(Items from a dataset)
Content starts
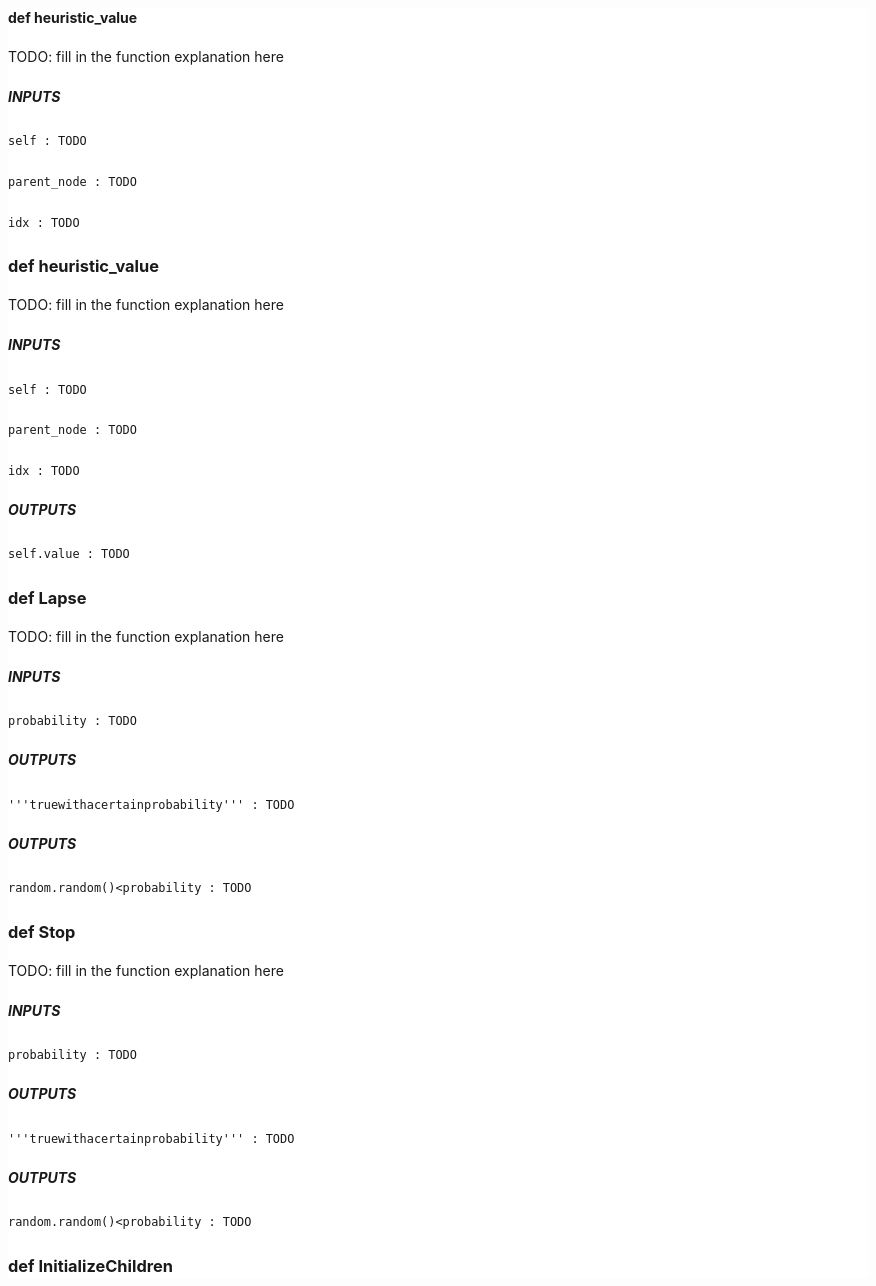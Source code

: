 #### def heuristic_value

TODO: fill in the function explanation here

##### INPUTS

    self : TODO

    parent_node : TODO

    idx : TODO

### def heuristic_value

TODO: fill in the function explanation here

##### INPUTS

    self : TODO

    parent_node : TODO

    idx : TODO

##### OUTPUTS
    self.value : TODO

### def Lapse

TODO: fill in the function explanation here

##### INPUTS

    probability : TODO

##### OUTPUTS
    '''truewithacertainprobability''' : TODO

##### OUTPUTS
    random.random()<probability : TODO

### def Stop

TODO: fill in the function explanation here

##### INPUTS

    probability : TODO

##### OUTPUTS
    '''truewithacertainprobability''' : TODO

##### OUTPUTS
    random.random()<probability : TODO

### def InitializeChildren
Content ends
* [Exercise description]
Leaving images out, please output every line of the data exactly.

* [Answer area]
Source code

: #### def heuristic_value

TODO: fill in the function explanation here

##### INPUTS

    self : TODO

    parent_node : TODO

    idx : TODO

### def heuristic_value

TODO: fill in the function explanation here

##### INPUTS

    self : TODO

    parent_node : TODO

    idx : TODO

##### OUTPUTS
    self.value : TODO

### def Lapse

TODO: fill in the function explanation here

##### INPUTS

    probability : TODO

##### OUTPUTS
    '''truewithacertainprobability''' : TODO

##### OUTPUTS
    random.random()<probability : TODO

### def Stop

TODO: fill in the function explanation here

##### INPUTS

    probability : TODO

##### OUTPUTS
    '''truewithacertainprobability''' : TODO

##### OUTPUTS
    random.random()<probability : TODO

### def InitializeChildren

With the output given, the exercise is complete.